依山路而上,傍溪而行,远处纵横交错险峻嶙峋的群山在夕阳下由翠绿变成了青灰。
山路渐宽,溪水渐缓,风儿的气息却愈加浓郁。
因为鲜花就开在山坡上,五色缤纷的鲜花,静悄悄地拥抱着一户人家。
小桥、流水,这小小的人家就在流水前,山坡旁。
高立已停了下来,停在山坡旁。
家,就在眼前。
心心念念的人,就在家里。
漂泊在江湖的浪子,是否也会有近乡情怯的感觉?
他停足不前,是否害怕面对自己连想都不敢想的事实?
但是,人便如同溪水一般,纵然有淤泥堵塞一时,但溪水总是要流动的,人也如此。
所以,高立终究迈开了脚步。
院子小而精致,院内种满了花,可见这家主人对花的喜爱。
路小佳随着高立和小武走进了院子。
纵使盛开的鲜花极其艳丽,但路小佳第一眼看到的却不是花,而是一个人。
一个白发苍苍、身材魁伟高大的老人。
他正在劈柴。
路小佳看过的劈柴人虽然不多,却也不少。但面前这一个,绝对是她所见到最为特别的一个。
他只有一只手。
但他使斧头的架势却比双手健全的人更灵敏,也更有力。
他劈的仿佛不是木头,而是活生生的人;他手中的斧头好似不是普通的劈柴斧,而是精铁铸成饮血无数的神斧。
这是一个使斧头的高手。
但这样一位高手,却在看见高立之后,突然跪下去,就像奴才看见了主人那么样跪下去。
他一言不发,高立也没有说一个字,只是拍了拍他的肩,两个人就像是在扮演一出无声的哑剧,只可惜唯有剧中二人才知道剧中的含意。
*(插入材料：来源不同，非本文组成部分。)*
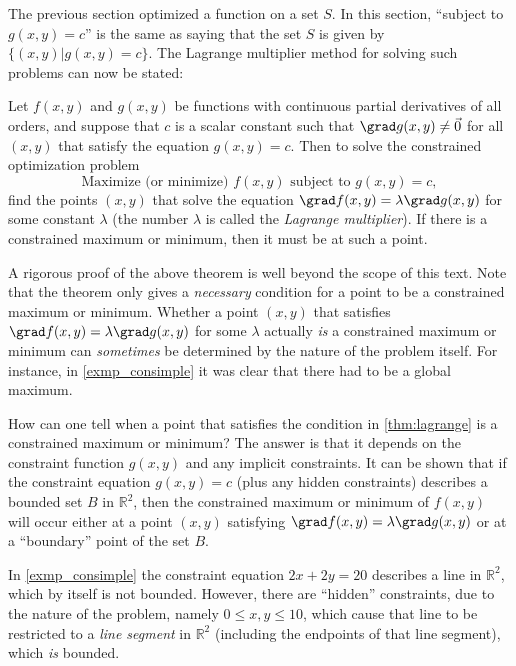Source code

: The previous section optimized a function on a set $S$.  In this section, ``subject to $g(x,y)=c$'' is the same as saying that the set $S$ is given by $\{(x,y)|g(x,y)=c\}$. The Lagrange multiplier method for solving such problems can now be stated:

\begin{theorem}\label{thm:lagrange}
Let $f(x,y)$ and $g(x,y)$ be functions with continuous partial derivatives of all orders, and suppose that $c$ is a scalar constant such that $\grad g(x,y) \ne \vec0$ for all $(x,y)$ that satisfy the equation $g(x,y) = c$. Then to solve the constrained optimization problem
\[\text{Maximize (or minimize) }f(x,y)\text{ subject to }g(x,y) = c ,\]
find the points $(x,y)$ that solve the equation $\grad f(x,y) = \lambda \grad g(x,y)$ for some constant $\lambda$ (the number $\lambda$ is called the \emph{Lagrange multiplier}). If there is a constrained maximum or minimum, then it must be at such a point.
\end{theorem}

A rigorous proof of the above theorem is well beyond the scope of this text.
Note that the theorem only gives a \emph{necessary} condition for a point to be a constrained maximum or minimum. Whether a point $(x,y)$ that satisfies $\grad f(x,y) = \lambda \grad g(x,y)$ for some $\lambda$ actually \emph{is} a constrained maximum or minimum can \emph{sometimes} be determined by the nature of the problem itself. For instance, in \autoref{exmp_consimple} it was clear that there had to be a global maximum.

How can one tell when a point that satisfies the condition in \autoref{thm:lagrange} is a constrained maximum or minimum? The answer is that it depends on the constraint function $g(x,y)$ and any implicit constraints. It can be shown
that if the constraint equation $g(x,y)=c$ (plus any hidden constraints) describes a bounded set $B$ in $\mathbb{R}^2$, then the constrained maximum or minimum of $f(x,y)$ will occur either at a point $(x,y)$ satisfying $\grad f(x,y) = \lambda \grad g(x,y)$ or at a ``boundary'' point of the set $B$.


In \autoref{exmp_consimple} the constraint equation $2x+2y=20$ describes a line in $\mathbb{R}^2$, which by itself is not bounded. However, there are ``hidden'' constraints, due to the nature of the problem, namely $0\le x,y \le 10$, which cause that line to be restricted to a \emph{line segment} in $\mathbb{R}^2$ (including the endpoints of that line segment), which \emph{is} bounded.

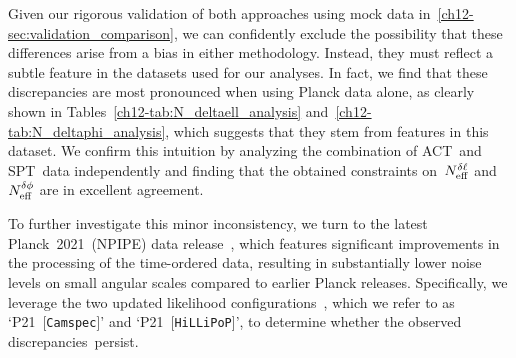 Given our rigorous validation of both approaches using mock data in~\textsection\ref{ch12-sec:validation_comparison}, we can confidently exclude the possibility that these differences arise from a bias in either methodology. Instead, they must reflect a subtle feature in the datasets used for our analyses. In fact, we find that these discrepancies are most pronounced when using Planck data alone, as clearly shown in Tables~\ref{ch12-tab:N_deltaell_analysis} and~\ref{ch12-tab:N_deltaphi_analysis}, which suggests that they stem from features in this dataset. We confirm this intuition by analyzing the combination of ACT~and SPT~data independently and finding that the obtained constraints on~$\Nmultipole$ and~$\Nphase$ are in excellent agreement.

To further investigate this minor inconsistency, we turn to the latest Planck~2021~(NPIPE) data release~\cite{Planck:2020olo}, which features significant improvements in the processing of the time-ordered data, resulting in substantially lower noise levels on small angular scales compared to earlier Planck releases. Specifically, we leverage the two updated likelihood configurations~\cite{Efstathiou:2019mdh, Rosenberg:2022sdy, Tristram:2020wbi, Tristram:2023haj}, which we refer to as `P21~[\texttt{Camspec}]' and `P21~[\texttt{HiLLiPoP}]', to determine whether the observed discrepancies~persist.\medskip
路小佳和小武面面相觑,只能呆呆的站在原地,幸好就在这时,屋子里传出了声音。
是温柔而妩媚的声音,是少女的声音。
双双。
她在屋子里柔声轻哼:“我知道一定是你回来,我知道。”
只听声音,便可感受她的欢喜与柔情,这是任何一个男人都无法抵挡的。
高立听到了这声音,眼睛里也立刻露出一种无法描述的柔情和欢喜。
而那老人不知何时又开始劈柴,“咔嚓”一声,一块柴又被劈成两半。
双双并没有出来。
所以高立便进了屋子,小武好似着了迷,也跟了进去。
路小佳没有进去。
她轻点脚尖,身子便如同燕子一般轻盈地落到了屋顶上。
此时余晖更盛,夕阳如血,将整片天空笼罩起了一层红霞。
路小佳一手遮挡夕阳,一手轻抚腰间剑器,借着黄昏的余晖,仔细观察地势。
此地颇为平坦,多为低矮的灌木和花丛,尚无遮人耳目的参天大树。
来去只得沿山路而行,放眼望去,方圆三里内,再无其他人家。
路小佳将佩剑横于胸前,坐在房脊之上,心中暗暗思量。
这本是桃花源仙境一般的住处,但如今身陷险境,却进不可攻,退不可守,实在尴尬得紧。
此处若是强敌来犯,他们一望便知,但若想不战而逃,却只有死路一条。
路小佳是个十分惜命的杀手。
她虽然喜欢杀人,却十分不喜欢别人杀她。
更何况对手是一个人数和实力未知的杀手组织。
青龙会。
路小佳想到这个名字,竟觉得背后一紧。
难道这小小的江湖,竟真的容得下青龙会这传说般的庞然大物?
路小佳已生悔意。
倘若那晚杀完人便走,虽行囊空空,但只需在城内随意挑选一个富贵人家做回梁上君子,足够她逍遥一阵。
如今却被一万两的生意蒙了双眼,实在不该。
不过高立和小武二人武功身法皆不弱于她,小武剑法灵动好似出自名家,遭遇“七月十五”两次袭击,总是有惊无险。
而且高立家仆似乎是一个使斧的高手......
不知过了多久,夜已悄然降临,风中带着香气。
不是花香,而是饭香。
犹在天人交战的路小佳才觉得腹内空空,实在需要美美地吃上一顿。
屋内已点起烛光,一张八仙桌立在客厅里。
桌子上自然都是香气扑鼻的美食,虽然没有酒,但小武已将头埋进碗里,好似一只饕餮在狼吞虎咽。
高立也在桌旁,在夹菜。
但他夹的菜却不是放进自己的嘴里,而是一个女人的嘴里。
这个女人自然是双双。
因为路小佳已听出她的声音。
这本是一个温馨的画面,但在路小佳看来,却十分古怪。
因为这个可以令高立不惜为她牺牲一切的美人,不但是个发育不全的畸形儿,而且还是个瞎子。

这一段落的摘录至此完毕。